April 2020 XCP-ng Security Updates

Security Apr 17, 2020

Security updates are available for the two supported releases of XCP-ng: 8.0 and 8.1. XCP-ng 7.6 has reached its end of life.

To update, follow this guide. You can also join the discussion on our community forum.
Reboot after updating a host.

Impact: "A malicious guest may be able to access sensitive information pertaining to other guests. Guests with "active profiling" enabled can crash the host (DoS). Privilege escalation cannot be ruled out."
Vulnerable systems: "Only x86 PV guests can leverage the vulnerabilities. Any x86 PV guest can leverage the information leak.Only x86 PV guests whose host administrator has explicitly enabled "active profiling" for an untrusted guest can exploit the DoS / potential privilege escalation."
Resolution: Apply the updates on your XCP-ng hosts and reboot. Also remember that PV guests are not supported anymore starting with XCP-ng 8.1.

Impact: A malicious or buggy guest can cause host crashes or other incorrect behaviour.
Vulnerable systems: "Systems running any version of Xen are vulnerable". So any XCP-ng system is vulnerable.
Resolution: Apply the updates on your XCP-ng hosts and reboot.
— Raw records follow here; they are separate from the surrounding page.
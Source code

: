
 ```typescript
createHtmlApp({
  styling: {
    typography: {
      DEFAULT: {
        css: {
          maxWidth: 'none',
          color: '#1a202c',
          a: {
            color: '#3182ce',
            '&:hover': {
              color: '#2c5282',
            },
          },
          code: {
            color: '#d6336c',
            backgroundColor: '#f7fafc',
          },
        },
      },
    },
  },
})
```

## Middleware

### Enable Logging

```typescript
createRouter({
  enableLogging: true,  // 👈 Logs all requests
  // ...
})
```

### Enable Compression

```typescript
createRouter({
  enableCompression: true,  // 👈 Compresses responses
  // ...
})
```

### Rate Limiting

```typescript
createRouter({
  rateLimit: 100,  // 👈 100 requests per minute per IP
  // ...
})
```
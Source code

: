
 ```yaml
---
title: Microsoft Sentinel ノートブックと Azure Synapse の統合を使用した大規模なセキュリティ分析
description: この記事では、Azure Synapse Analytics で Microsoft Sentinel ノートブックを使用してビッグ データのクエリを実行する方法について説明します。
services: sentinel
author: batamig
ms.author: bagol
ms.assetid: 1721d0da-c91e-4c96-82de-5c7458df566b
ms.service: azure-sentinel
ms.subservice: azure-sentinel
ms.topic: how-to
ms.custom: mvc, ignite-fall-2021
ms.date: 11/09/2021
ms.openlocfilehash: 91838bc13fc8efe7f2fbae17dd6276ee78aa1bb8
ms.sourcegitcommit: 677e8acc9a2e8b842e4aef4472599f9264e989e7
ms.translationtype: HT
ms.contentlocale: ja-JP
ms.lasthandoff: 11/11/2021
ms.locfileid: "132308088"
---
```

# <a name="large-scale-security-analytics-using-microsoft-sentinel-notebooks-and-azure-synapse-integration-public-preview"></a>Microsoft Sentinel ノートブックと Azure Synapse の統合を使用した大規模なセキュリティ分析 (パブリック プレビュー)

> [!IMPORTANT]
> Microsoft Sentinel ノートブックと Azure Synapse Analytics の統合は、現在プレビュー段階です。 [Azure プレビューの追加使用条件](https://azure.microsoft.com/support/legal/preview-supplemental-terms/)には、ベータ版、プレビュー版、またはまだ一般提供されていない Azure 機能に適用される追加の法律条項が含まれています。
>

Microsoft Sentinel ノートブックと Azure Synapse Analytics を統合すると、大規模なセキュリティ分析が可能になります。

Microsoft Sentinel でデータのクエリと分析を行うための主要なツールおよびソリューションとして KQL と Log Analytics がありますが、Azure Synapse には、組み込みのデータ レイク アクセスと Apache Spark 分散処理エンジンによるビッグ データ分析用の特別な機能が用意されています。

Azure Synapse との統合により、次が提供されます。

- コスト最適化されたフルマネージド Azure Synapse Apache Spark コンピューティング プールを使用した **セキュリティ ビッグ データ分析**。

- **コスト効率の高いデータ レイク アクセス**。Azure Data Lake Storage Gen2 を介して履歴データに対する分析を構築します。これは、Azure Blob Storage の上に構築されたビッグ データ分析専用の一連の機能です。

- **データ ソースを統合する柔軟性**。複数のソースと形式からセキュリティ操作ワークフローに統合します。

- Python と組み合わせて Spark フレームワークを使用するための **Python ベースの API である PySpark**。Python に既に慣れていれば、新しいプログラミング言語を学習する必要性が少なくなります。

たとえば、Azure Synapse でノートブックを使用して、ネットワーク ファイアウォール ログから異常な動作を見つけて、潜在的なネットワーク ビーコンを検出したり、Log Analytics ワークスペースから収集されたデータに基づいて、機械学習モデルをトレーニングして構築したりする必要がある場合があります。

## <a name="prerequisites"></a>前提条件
The current batch of updates also includes:

A fix for XSA-307, which is not believed to have put XCP-ng systems at risk.
On XCP-ng 8.0, an update to the bnx2x driver that can cause host failures with some NetXtreme device models. XCP-ng 8.1 already had the fix when it was released.
On XCP-ng 8.0, a bugfix update to xenserver-status-report for better filtering of the data than are exported if you run xen-bugtool on the host.
On XCP-ng 8.0, a bugfix update to sm (stands for storage manager, or SMAPIv1) with a fix backported from 8.1 to reduce possible log flood related to multipath.